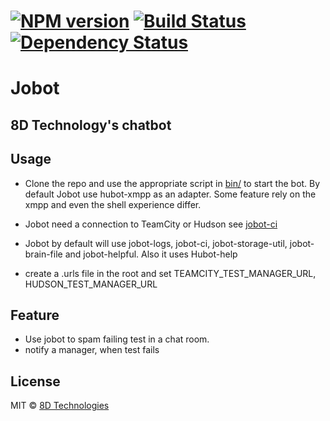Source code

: #  [![NPM version][npm-image]][npm-url] [![Build Status][travis-image]][travis-url] [![Dependency Status][daviddm-image]][daviddm-url]
# Jobot 
## 8D Technology's chatbot   

## Usage
* Clone the repo and use the appropriate script in [bin/](/bin) to start the bot. 
  By default Jobot use hubot-xmpp as an adapter. 
  Some feature rely on the xmpp and even the shell experience differ.
* Jobot need a connection to TeamCity or Hudson see [jobot-ci](https://github.com/8DTechnologies/jobot-ci)

* Jobot by default will use jobot-logs, jobot-ci, jobot-storage-util, jobot-brain-file and jobot-helpful. Also it uses Hubot-help

* create a .urls file in the root and set TEAMCITY_TEST_MANAGER_URL, HUDSON_TEST_MANAGER_URL

## Feature 
+ Use jobot to spam failing test in a chat room.
+ notify a manager, when test fails 
## License

MIT © [8D Technologies](http://www.8d.com)


[npm-image]: https://badge.fury.io/js/jobot-ci.svg
[npm-url]: https://npmjs.org/package/jobot-ci
[travis-image]: https://travis-ci.org/scboucher/jobot-ci.svg?branch=master
[travis-url]: https://travis-ci.org/scboucher/jobot-ci
[daviddm-image]: https://david-dm.org/scboucher/jobot-ci.svg?theme=shields.io
[daviddm-url]: https://david-dm.org/scboucher/jobot-ci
● ● ● ● ●
*EXERCISE DIRECTIONS*
Images must not appear in the copy; reproduce everything else in the records verbatim.

*SOLUTION TO THIS EXERCISE*
Source code

: #  [![NPM version][npm-image]][npm-url] [![Build Status][travis-image]][travis-url] [![Dependency Status][daviddm-image]][daviddm-url]
# Jobot 
## 8D Technology's chatbot   

## Usage
* Clone the repo and use the appropriate script in [bin/](/bin) to start the bot. 
  By default Jobot use hubot-xmpp as an adapter. 
  Some feature rely on the xmpp and even the shell experience differ.
* Jobot need a connection to TeamCity or Hudson see [jobot-ci](https://github.com/8DTechnologies/jobot-ci)

* Jobot by default will use jobot-logs, jobot-ci, jobot-storage-util, jobot-brain-file and jobot-helpful. Also it uses Hubot-help

* create a .urls file in the root and set TEAMCITY_TEST_MANAGER_URL, HUDSON_TEST_MANAGER_URL

## Feature 
+ Use jobot to spam failing test in a chat room.
+ notify a manager, when test fails 
## License

MIT © [8D Technologies](http://www.8d.com)


[npm-image]: https://badge.fury.io/js/jobot-ci.svg
[npm-url]: https://npmjs.org/package/jobot-ci
[travis-image]: https://travis-ci.org/scboucher/jobot-ci.svg?branch=master
[travis-url]: https://travis-ci.org/scboucher/jobot-ci
[daviddm-image]: https://david-dm.org/scboucher/jobot-ci.svg?theme=shields.io
[daviddm-url]: https://david-dm.org/scboucher/jobot-ci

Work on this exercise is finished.